SOURCE DATA
=== Begin Enclosure ===

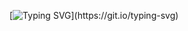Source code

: [![Typing SVG](https://readme-typing-svg.demolab.com?font=Fira+Code&pause=1000&color=290090&width=435&lines=Hello+i'm+Michael+_)](https://git.io/typing-svg)
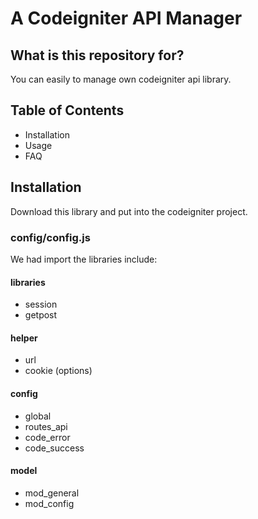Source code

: # A Codeigniter API Manager #

## What is this repository for? ##

You can easily to manage own codeigniter api library.

## Table of Contents ##

* Installation
* Usage
* FAQ

## Installation ##
Download this library and put into the codeigniter project.

### config/config.js ###
We had import the libraries include:
#### libraries ####
* session
* getpost
#### helper ####
* url
* cookie (options)
#### config ####
* global
* routes_api
* code_error
* code_success
#### model ####
* mod_general
* mod_config

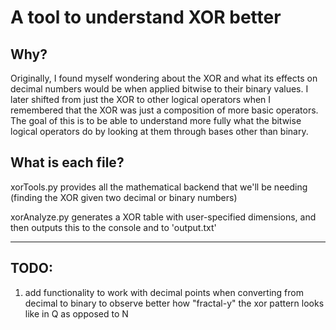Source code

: A tool to understand XOR better
===================
Why?
----------------

Originally, I found myself wondering about the XOR and what its effects on decimal numbers would be when applied bitwise to their binary values. I later shifted from just the XOR to other logical operators when I remembered that the XOR was just a composition of more basic operators. The goal of this is to be able to understand more fully what the bitwise logical operators do by looking at them through bases other than binary.  

What is each file?
----------------

xorTools.py provides all the mathematical backend that we'll be needing (finding the XOR given two decimal or binary numbers)

xorAnalyze.py generates a XOR table with user-specified dimensions, and then outputs this to the console and to 'output.txt'

-----------------
TODO:
-----------------------
1. add functionality to work with decimal points when converting from decimal to binary to observe better how "fractal-y" the xor pattern looks like in Q as opposed to N
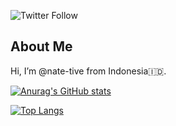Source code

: ![Twitter Follow](https://img.shields.io/twitter/follow/nflksr?style=social)

## About Me

Hi, I’m @nate-tive from Indonesia:indonesia:.

[![Anurag's GitHub stats](https://github-readme-stats.vercel.app/api?username=nate-tive&theme=github_dark)](https://github.com/anuraghazra/github-readme-stats)

[![Top Langs](https://github-readme-stats.vercel.app/api/top-langs/?username=nate-tive&theme=github_dark)](https://github.com/anuraghazra/github-readme-stats)


<!---
nate-tive/nate-tive is a ✨ special ✨ repository because its `README.md` (this file) appears on your GitHub profile.
You can click the Preview link to take a look at your changes.
--->
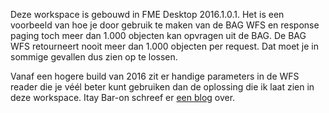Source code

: Deze workspace is gebouwd in FME Desktop 2016.1.0.1. Het is een voorbeeld van hoe je door gebruik te maken van de BAG WFS en response paging toch meer dan 1.000 objecten kan opvragen uit de BAG. De BAG WFS retourneert nooit meer dan 1.000 objecten per request. Dat moet je in sommige gevallen dus zien op te lossen.

Vanaf een hogere build van 2016 zit er handige parameters in de WFS reader die je véél beter kunt gebruiken dan de oplossing die ik laat zien in deze workspace. Itay Bar-on schreef er [een blog](http://impossibleaddress2find.blogspot.nl/2016_11_01_archive.html) over.
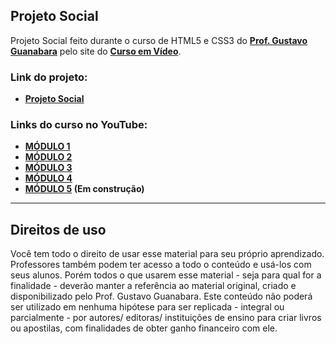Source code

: ## Projeto Social
Projeto Social feito durante o curso de HTML5 e CSS3 do **[Prof. Gustavo Guanabara](https://github.com/gustavoguanabara)** pelo site do **[Curso em Vídeo](https://cursoemvideo.com)**.

### Link do projeto:
- **[Projeto Social](https://vatrinux.github.io/projeto-social)**

### Links do curso no YouTube:
- **[MÓDULO 1](https://youtube.com/playlist?list=PLHz_AreHm4dkZ9-atkcmcBaMZdmLHft8n)**  
- **[MÓDULO 2](https://youtube.com/playlist?list=PLHz_AreHm4dlUpEXkY1AyVLQGcpSgVF8s)**  
- **[MÓDULO 3](https://youtube.com/playlist?list=PLHz_AreHm4dmcAviDwiGgHbeEJToxbOpZ)**  
- **[MÓDULO 4](https://youtube.com/playlist?list=PLHz_AreHm4dkcVCk2Bn_fdVQ81Fkrh6WT)**  
- **[MÓDULO 5](#) (Em construção)**

---
## Direitos de uso
Você tem todo o direito de usar esse material para seu próprio aprendizado. Professores também podem ter acesso a todo o conteúdo e usá-los com seus alunos. Porém todos o que usarem esse material - seja para qual for a finalidade - deverão manter a referência ao material original, criado e disponibilizado pelo Prof. Gustavo Guanabara. Este conteúdo não poderá ser utilizado em nenhuma hipótese para ser replicada - integral ou parcialmente - por autores/ editoras/ instituições de ensino para criar livros ou apostilas, com finalidades de obter ganho financeiro com ele.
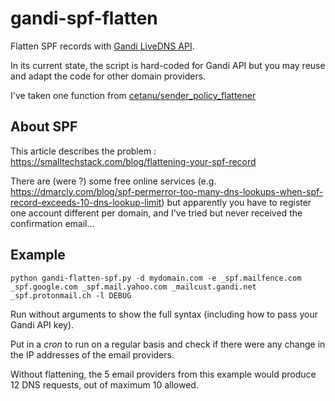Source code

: # gandi-spf-flatten

Flatten SPF records with [Gandi LiveDNS API](https://api.gandi.net/docs/livedns/).

In its current state, the script is hard-coded for Gandi API but you may reuse and adapt the code for other domain providers.

I've taken one function from [cetanu/sender_policy_flattener](https://github.com/cetanu/sender_policy_flattener/blob/master/sender_policy_flattener/crawler.py)

## About SPF

This article describes the problem : https://smalltechstack.com/blog/flattening-your-spf-record

There are (were ?) some free online services (e.g. https://dmarcly.com/blog/spf-permerror-too-many-dns-lookups-when-spf-record-exceeds-10-dns-lookup-limit) but apparently you have to register one account different per domain, and I've tried but never received the confirmation email...

## Example

    python gandi-flatten-spf.py -d mydomain.com -e _spf.mailfence.com _spf.google.com _spf.mail.yahoo.com _mailcust.gandi.net _spf.protonmail.ch -l DEBUG

Run without arguments to show the full syntax (including how to pass your Gandi API key).

Put in a *cron* to run on a regular basis and check if there were any change in the IP addresses of the email providers.

Without flattening, the 5 email providers from this example would produce 12 DNS requests, out of maximum 10 allowed.
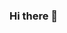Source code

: ### Hi there 👋

<!--
![mamanggarox](https://user-images.githubusercontent.com/42530153/87417251-126f4780-c5fa-11ea-9d37-322ec7d5f259.jpg)

<!--
**mannisar/mannisar** is a ✨ _special_ ✨ repository because its `README.md` (this file) appears on your GitHub profile.

Here are some ideas to get you started:

- 🔭 I’m currently working on ...
- 🌱 I’m currently learning...
- 👯 I’m looking to collaborate on ...
- 🤔 I’m looking for help with ...
- 💬 Ask me about ...
- 📫 How to reach me: ...
- 😄 Pronouns: ...
- ⚡ Fun fact: ...
-->
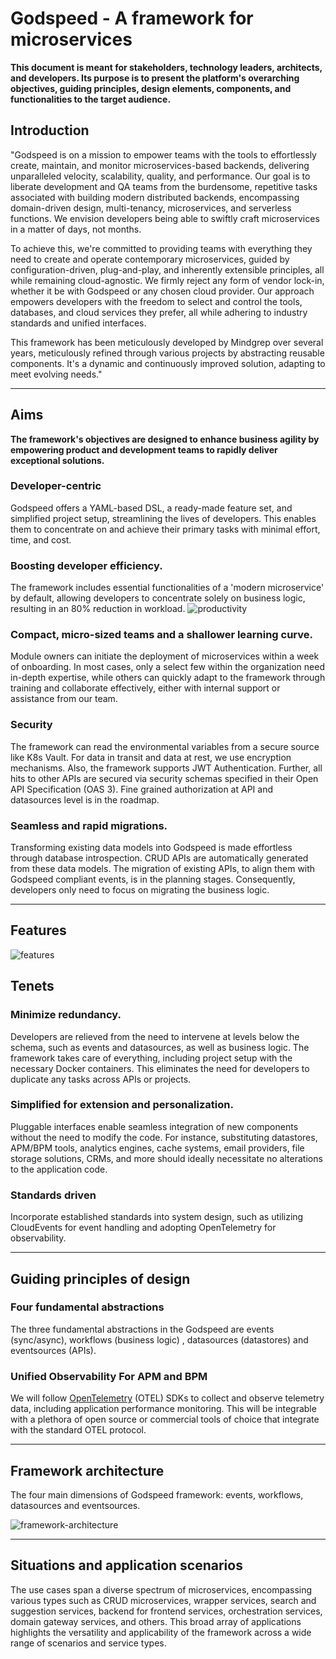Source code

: # Godspeed - A framework for microservices

**This document is meant for stakeholders, technology leaders, architects, and developers. Its purpose is to present the platform's overarching objectives, guiding principles, design elements, components, and functionalities to the target audience.**

## Introduction

"Godspeed is on a mission to empower teams with the tools to effortlessly create, maintain, and monitor microservices-based backends, delivering unparalleled velocity, scalability, quality, and performance. Our goal is to liberate development and QA teams from the burdensome, repetitive tasks associated with building modern distributed backends, encompassing domain-driven design, multi-tenancy, microservices, and serverless functions. We envision developers being able to swiftly craft microservices in a matter of days, not months.

To achieve this, we're committed to providing teams with everything they need to create and operate contemporary microservices, guided by configuration-driven, plug-and-play, and inherently extensible principles, all while remaining cloud-agnostic. We firmly reject any form of vendor lock-in, whether it be with Godspeed or any chosen cloud provider. Our approach empowers developers with the freedom to select and control the tools, databases, and cloud services they prefer, all while adhering to industry standards and unified interfaces.

This framework has been meticulously developed by Mindgrep over several years, meticulously refined through various projects by abstracting reusable components. It's a dynamic and continuously improved solution, adapting to meet evolving needs."

---

## Aims

**The framework's objectives are designed to enhance business agility by empowering product and development teams to rapidly deliver exceptional solutions.**

### Developer-centric

Godspeed offers a YAML-based DSL, a ready-made feature set, and simplified project setup, streamlining the lives of developers. This enables them to concentrate on and achieve their primary tasks with minimal effort, time, and cost.

### Boosting developer efficiency.

The framework includes essential functionalities of a 'modern microservice' by default, allowing developers to concentrate solely on business logic, resulting in an 80% reduction in workload.
![productivity](/img/productivity.png)


### Compact, micro-sized teams and a shallower learning curve.

Module owners can initiate the deployment of microservices within a week of onboarding. In most cases, only a select few within the organization need in-depth expertise, while others can quickly adapt to the framework through training and collaborate effectively, either with internal support or assistance from our team.

### Security

The framework can read the environmental variables from a secure source like K8s Vault. For data in transit and data at rest, we use encryption mechanisms. Also, the framework supports JWT Authentication. Further, all hits to other APIs are secured via security schemas specified in their Open API Specification (OAS 3). Fine grained authorization at API and datasources level is in the roadmap. 

### Seamless and rapid migrations.

Transforming existing data models into Godspeed is made effortless through database introspection. CRUD APIs are automatically generated from these data models. The migration of existing APIs, to align them with Godspeed compliant events, is in the planning stages. Consequently, developers only need to focus on migrating the business logic.

---

## Features
![features](/img/features.png)

## Tenets

### Minimize redundancy.

Developers are relieved from the need to intervene at levels below the schema, such as events and datasources, as well as business logic. The framework takes care of everything, including project setup with the necessary Docker containers. This eliminates the need for developers to duplicate any tasks across APIs or projects.

### Simplified for extension and personalization.

Pluggable interfaces enable seamless integration of new components without the need to modify the code. For instance, substituting datastores, APM/BPM tools, analytics engines, cache systems, email providers, file storage solutions, CRMs, and more should ideally necessitate no alterations to the application code.

### Standards driven

Incorporate established standards into system design, such as utilizing CloudEvents for event handling and adopting OpenTelemetry for observability.

---

## Guiding principles of design

### Four fundamental abstractions
The three fundamental abstractions in the Godspeed are events (sync/async), workflows (business logic) , datasources (datastores) and eventsources (APIs).

### Unified Observability For APM and BPM

We will follow [OpenTelemetry](https://opentelemetry.io/) (OTEL) SDKs to collect and observe telemetry data, including application performance monitoring. This will be integrable with a plethora of open source or commercial tools of choice that integrate with the standard OTEL protocol.

---

## Framework architecture

The four main dimensions of Godspeed framework: events, workflows, datasources and eventsources.

![framework-architecture](/img/framework-architecture.png)

---

## Situations and application scenarios

The use cases span a diverse spectrum of microservices, encompassing various types such as CRUD microservices, wrapper services, search and suggestion services, backend for frontend services, orchestration services, domain gateway services, and others. This broad array of applications highlights the versatility and applicability of the framework across a wide range of scenarios and service types.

=== End Enclosure ===

ABOUT THIS EXERCISE
Look through the data and show every line containing "learning".

ANSWER FOR THE TASK
- 🌱 I’m currently learning...
### Compact, micro-sized teams and a shallower learning curve.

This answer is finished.